29Due passeri non si vendon eglino [solo] un quattrino? pur nondimeno l'un d'essi non può cadere in terra, senza il [volere del] Padre vostro.

30Ma, quant'è a voi, eziandio i capelli del vostro capo son tutti annoverati.

31Non temiate adunque; voi siete da più di molti passeri.

32Ogni uomo adunque che mi avrà riconosciuto davanti agli uomini, io altresì lo riconoscerò davanti al Padre mio, che [è] ne' cieli.

33Ma chiunque mi avrà rinnegato davanti agli uomini, io altresì lo rinnegherò davanti al Padre mio che [è] ne' cieli.

34Non pensate ch'io sia venuto a metter pace in terra; io non son venuto a metter[vi] la pace, anzi la spada.

35Perciocchè io son venuto a mettere in discordia il figliuolo contro al padre, e la figliuola contro alla madre, e la nuora contro alla suocera.

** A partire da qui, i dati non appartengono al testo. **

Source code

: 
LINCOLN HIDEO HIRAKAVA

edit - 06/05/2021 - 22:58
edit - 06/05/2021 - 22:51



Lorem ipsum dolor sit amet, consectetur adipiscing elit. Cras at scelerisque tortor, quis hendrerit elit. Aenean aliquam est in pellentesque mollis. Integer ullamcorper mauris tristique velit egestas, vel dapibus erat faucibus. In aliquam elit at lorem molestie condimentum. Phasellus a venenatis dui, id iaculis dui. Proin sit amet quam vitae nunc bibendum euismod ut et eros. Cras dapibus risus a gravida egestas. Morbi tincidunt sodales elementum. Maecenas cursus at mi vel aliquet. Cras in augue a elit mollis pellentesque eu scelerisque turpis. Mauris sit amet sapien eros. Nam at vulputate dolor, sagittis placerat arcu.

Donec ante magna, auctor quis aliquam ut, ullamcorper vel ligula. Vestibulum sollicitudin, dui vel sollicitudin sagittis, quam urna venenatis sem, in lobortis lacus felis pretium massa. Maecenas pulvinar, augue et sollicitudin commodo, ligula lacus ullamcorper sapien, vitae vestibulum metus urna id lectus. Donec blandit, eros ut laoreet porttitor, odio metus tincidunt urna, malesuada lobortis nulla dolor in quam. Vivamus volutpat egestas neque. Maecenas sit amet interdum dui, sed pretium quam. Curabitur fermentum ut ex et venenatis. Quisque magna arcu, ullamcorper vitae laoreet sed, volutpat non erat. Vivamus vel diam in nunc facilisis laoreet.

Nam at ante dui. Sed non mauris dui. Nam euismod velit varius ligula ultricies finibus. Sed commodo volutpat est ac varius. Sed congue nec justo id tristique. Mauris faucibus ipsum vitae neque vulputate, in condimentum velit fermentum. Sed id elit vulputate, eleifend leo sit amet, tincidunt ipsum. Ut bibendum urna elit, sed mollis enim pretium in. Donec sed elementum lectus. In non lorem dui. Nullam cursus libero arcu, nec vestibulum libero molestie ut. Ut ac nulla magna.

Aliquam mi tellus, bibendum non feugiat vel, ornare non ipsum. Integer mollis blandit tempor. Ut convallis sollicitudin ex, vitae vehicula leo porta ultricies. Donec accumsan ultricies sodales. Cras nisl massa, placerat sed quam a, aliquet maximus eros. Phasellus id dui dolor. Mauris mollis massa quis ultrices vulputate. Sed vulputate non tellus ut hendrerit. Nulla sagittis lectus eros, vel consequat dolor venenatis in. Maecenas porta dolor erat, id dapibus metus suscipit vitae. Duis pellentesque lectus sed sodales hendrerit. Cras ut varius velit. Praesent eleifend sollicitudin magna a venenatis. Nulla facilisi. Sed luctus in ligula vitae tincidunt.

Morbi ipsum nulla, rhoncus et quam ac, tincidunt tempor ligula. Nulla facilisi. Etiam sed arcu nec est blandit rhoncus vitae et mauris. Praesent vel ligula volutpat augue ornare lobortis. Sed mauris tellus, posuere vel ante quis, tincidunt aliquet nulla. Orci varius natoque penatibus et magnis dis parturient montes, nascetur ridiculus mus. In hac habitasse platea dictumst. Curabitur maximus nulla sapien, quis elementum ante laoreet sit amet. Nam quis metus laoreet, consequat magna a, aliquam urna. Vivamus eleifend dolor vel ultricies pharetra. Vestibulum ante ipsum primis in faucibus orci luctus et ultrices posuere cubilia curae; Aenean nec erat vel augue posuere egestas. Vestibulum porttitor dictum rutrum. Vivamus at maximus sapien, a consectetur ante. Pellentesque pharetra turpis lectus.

36E i nemici dell'uomo [saranno] i suoi famigliari stessi.

37Chi ama padre o madre più di me non è degno di me; e chi ama figliuolo o figliuola più di me non è degno di me.

38E chi non prende la sua croce, e [non] viene dietro a me, non è degno di me.

39Chi avrà trovata la vita sua la perderà; e chi avrà perduta la vita sua per cagion mia, la troverà.

40Chi vi riceve, riceve me; e chi riceve me, riceve colui che mi ha mandato.

41Chi riceve un profeta, in nome di profeta, riceverà premio di profeta; e chi riceve un giusto, in nome di giusto, riceverà premio di giusto.

42E chiunque avrà dato da bere solo un bicchier d'[acqua] fredda, ad uno di questi piccoli, in nome di discepolo, io vi dico in verità, ch'egli non perderà punto il suo premio.